Go to the line holding "- Implementation Summary" in the entries below and write out exactly every line down to and including the line holding "- Implement goal risk".
[Supplied records — start]
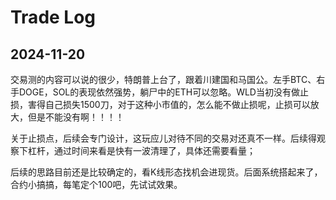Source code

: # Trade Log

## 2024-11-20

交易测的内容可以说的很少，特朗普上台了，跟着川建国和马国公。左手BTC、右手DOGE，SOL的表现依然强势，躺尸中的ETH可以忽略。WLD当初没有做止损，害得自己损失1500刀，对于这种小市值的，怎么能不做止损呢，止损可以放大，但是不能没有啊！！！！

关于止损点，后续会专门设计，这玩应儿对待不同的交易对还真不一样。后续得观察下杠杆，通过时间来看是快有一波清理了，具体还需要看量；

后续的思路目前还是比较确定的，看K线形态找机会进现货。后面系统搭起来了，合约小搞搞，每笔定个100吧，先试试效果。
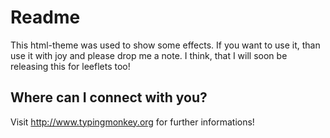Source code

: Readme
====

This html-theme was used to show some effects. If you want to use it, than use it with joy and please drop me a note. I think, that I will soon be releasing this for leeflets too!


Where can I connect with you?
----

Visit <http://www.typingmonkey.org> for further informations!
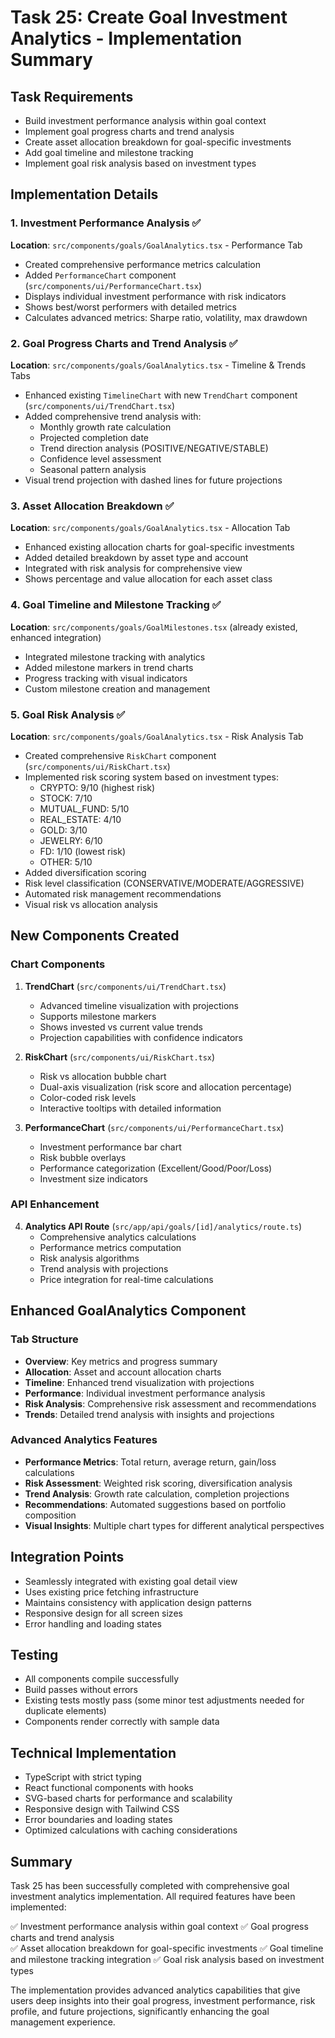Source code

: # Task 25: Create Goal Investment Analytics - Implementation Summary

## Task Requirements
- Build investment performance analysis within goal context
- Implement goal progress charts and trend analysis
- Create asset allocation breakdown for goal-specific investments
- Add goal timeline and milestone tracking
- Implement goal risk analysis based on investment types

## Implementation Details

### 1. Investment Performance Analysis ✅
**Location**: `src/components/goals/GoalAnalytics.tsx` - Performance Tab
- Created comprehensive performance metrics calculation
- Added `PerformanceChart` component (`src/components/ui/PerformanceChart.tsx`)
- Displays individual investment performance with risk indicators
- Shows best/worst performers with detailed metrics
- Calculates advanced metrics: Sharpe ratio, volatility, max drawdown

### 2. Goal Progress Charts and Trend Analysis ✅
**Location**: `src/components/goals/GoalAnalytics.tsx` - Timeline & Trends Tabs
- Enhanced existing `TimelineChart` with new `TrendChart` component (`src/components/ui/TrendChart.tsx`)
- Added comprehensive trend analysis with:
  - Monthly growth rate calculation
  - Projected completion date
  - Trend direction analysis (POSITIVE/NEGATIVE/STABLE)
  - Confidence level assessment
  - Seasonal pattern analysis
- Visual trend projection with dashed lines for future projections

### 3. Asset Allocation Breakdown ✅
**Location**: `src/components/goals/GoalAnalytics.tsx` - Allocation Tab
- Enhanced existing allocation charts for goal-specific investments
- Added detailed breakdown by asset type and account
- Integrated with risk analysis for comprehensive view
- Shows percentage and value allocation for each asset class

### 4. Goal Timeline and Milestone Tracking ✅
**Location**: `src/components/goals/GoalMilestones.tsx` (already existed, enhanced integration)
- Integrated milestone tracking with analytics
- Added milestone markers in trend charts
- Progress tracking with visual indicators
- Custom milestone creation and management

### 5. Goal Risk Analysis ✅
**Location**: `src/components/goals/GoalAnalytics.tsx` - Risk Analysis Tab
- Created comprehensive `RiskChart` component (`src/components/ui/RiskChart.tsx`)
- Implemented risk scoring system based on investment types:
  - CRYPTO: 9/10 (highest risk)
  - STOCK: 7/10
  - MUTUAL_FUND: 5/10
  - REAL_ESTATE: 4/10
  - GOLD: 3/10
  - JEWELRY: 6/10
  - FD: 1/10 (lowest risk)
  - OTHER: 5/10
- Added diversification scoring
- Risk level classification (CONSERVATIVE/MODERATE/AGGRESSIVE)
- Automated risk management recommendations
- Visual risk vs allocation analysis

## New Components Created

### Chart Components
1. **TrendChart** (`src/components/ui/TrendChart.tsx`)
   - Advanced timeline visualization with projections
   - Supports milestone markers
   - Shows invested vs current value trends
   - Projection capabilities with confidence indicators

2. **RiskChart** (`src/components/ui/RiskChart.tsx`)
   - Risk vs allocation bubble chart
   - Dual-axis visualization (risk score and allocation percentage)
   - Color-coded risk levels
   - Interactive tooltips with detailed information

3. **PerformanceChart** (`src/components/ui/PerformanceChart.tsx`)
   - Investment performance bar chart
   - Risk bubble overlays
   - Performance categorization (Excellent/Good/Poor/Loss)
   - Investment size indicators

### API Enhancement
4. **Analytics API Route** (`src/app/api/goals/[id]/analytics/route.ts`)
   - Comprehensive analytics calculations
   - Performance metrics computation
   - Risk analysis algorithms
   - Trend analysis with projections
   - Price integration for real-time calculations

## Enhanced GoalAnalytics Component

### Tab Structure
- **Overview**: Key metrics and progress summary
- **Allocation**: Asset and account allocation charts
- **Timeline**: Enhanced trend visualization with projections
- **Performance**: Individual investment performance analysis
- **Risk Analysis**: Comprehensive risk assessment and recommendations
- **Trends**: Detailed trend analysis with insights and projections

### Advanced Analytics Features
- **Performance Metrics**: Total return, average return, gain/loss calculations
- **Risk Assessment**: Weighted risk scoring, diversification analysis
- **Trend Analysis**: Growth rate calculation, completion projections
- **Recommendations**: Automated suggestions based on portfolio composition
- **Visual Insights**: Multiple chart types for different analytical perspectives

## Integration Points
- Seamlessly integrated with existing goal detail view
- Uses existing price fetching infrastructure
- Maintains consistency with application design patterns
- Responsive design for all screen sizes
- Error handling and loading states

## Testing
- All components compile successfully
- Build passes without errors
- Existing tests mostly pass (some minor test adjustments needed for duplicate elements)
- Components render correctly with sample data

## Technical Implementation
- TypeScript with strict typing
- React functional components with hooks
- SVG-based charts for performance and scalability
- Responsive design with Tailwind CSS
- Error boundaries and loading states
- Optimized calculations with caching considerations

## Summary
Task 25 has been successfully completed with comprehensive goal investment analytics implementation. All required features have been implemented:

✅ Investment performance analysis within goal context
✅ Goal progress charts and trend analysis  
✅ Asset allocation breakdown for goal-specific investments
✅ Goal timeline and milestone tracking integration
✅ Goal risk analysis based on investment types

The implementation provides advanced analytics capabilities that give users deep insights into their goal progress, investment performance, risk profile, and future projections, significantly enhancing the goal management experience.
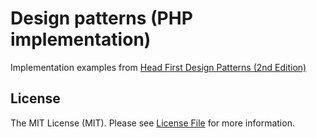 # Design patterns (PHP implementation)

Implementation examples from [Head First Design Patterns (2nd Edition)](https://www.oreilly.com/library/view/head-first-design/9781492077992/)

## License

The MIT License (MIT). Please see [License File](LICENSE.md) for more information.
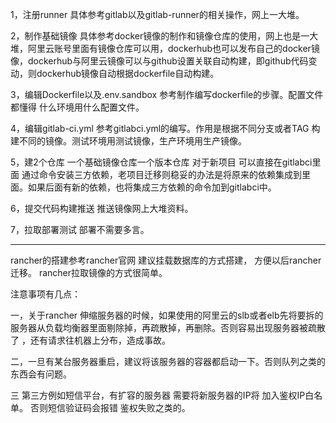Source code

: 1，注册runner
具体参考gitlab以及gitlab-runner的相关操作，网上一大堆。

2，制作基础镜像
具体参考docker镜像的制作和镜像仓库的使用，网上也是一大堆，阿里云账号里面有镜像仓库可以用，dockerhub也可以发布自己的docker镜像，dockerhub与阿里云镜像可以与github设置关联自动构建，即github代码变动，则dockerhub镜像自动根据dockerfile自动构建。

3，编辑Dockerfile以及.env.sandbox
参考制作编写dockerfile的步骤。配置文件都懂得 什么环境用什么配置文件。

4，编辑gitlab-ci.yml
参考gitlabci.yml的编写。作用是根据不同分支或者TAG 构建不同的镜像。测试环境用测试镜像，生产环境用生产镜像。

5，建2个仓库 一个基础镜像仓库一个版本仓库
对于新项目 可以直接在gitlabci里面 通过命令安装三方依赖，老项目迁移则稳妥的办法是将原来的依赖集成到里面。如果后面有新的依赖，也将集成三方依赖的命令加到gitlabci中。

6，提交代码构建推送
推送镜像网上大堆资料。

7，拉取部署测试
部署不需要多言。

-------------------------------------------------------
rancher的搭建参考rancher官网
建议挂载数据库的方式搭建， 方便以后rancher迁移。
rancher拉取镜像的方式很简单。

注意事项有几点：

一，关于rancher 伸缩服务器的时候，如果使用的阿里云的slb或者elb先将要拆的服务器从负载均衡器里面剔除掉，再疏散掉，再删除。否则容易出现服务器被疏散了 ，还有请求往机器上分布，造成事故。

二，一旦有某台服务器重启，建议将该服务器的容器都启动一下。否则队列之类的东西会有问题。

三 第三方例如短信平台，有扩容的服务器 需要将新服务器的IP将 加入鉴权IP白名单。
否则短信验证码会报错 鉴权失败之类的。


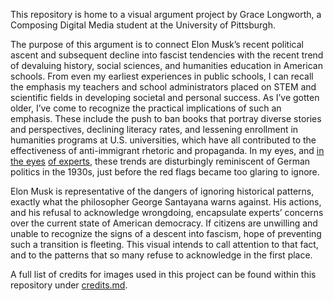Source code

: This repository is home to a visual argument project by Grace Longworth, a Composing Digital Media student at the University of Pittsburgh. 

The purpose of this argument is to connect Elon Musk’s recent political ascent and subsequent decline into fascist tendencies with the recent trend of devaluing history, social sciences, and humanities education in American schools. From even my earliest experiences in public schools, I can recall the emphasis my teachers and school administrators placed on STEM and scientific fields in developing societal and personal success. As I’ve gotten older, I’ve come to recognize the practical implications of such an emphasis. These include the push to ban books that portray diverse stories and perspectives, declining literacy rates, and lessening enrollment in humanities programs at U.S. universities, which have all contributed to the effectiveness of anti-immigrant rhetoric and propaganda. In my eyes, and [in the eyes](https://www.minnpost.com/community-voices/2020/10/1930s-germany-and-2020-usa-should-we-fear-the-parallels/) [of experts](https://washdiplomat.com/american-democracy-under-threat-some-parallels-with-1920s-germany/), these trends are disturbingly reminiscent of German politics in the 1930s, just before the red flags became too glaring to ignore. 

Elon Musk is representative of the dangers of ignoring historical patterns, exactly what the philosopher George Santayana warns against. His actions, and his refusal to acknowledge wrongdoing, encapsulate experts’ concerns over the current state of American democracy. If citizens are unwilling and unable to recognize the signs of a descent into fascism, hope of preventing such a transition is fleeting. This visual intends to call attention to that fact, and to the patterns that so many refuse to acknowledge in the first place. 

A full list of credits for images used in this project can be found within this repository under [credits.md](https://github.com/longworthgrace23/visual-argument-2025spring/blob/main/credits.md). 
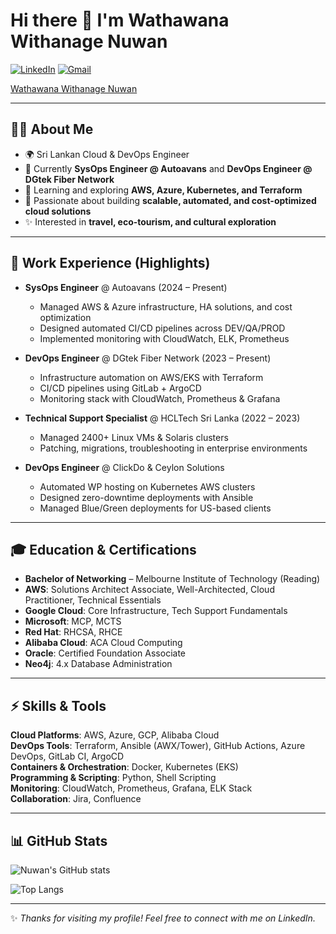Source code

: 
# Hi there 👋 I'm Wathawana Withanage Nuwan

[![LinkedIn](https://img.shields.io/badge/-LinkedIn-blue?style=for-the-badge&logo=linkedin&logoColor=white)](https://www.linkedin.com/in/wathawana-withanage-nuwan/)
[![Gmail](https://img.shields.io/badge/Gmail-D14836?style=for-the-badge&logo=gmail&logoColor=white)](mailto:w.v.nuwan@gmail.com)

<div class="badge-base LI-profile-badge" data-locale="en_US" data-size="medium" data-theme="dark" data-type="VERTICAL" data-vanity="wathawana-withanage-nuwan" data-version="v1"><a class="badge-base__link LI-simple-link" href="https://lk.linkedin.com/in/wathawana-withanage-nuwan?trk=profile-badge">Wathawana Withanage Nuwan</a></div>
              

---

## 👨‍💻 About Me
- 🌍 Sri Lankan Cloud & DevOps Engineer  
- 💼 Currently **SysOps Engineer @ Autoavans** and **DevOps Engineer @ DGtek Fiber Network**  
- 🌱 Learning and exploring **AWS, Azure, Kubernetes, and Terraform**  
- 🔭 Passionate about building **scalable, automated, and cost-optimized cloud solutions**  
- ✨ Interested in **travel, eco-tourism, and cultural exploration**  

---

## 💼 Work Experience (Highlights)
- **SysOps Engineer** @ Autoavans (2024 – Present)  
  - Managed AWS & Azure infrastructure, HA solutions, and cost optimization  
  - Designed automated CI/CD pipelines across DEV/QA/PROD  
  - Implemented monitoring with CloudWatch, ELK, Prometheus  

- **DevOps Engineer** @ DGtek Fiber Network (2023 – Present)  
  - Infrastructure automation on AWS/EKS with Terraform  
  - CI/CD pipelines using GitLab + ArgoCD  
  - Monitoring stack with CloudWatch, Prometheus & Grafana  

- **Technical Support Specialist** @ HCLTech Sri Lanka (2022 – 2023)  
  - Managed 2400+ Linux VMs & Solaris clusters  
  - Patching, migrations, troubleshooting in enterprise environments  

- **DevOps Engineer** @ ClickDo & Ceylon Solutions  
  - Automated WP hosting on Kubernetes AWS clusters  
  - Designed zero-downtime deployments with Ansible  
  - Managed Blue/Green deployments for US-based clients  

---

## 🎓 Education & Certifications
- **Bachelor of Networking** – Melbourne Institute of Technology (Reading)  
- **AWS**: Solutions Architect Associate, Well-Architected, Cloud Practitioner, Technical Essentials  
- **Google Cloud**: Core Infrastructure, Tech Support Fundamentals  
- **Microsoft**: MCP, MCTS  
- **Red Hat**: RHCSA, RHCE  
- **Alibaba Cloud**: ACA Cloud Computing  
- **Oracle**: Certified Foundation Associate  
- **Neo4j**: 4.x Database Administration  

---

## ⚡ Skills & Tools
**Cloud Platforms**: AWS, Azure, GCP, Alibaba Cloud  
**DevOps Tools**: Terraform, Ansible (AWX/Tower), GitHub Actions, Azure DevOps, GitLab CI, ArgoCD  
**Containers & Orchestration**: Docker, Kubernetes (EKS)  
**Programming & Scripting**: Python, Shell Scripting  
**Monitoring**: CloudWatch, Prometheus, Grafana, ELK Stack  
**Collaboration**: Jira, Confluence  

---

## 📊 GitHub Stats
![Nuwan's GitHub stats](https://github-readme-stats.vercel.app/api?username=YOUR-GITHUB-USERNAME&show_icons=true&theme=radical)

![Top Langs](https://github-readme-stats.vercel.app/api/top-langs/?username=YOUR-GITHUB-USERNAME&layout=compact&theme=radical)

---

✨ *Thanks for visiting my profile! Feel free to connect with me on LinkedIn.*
[Supplied records — finish]
Task output:
: # Task 25: Create Goal Investment Analytics - Implementation Summary

## Task Requirements
- Build investment performance analysis within goal context
- Implement goal progress charts and trend analysis
- Create asset allocation breakdown for goal-specific investments
- Add goal timeline and milestone tracking
- Implement goal risk analysis based on investment types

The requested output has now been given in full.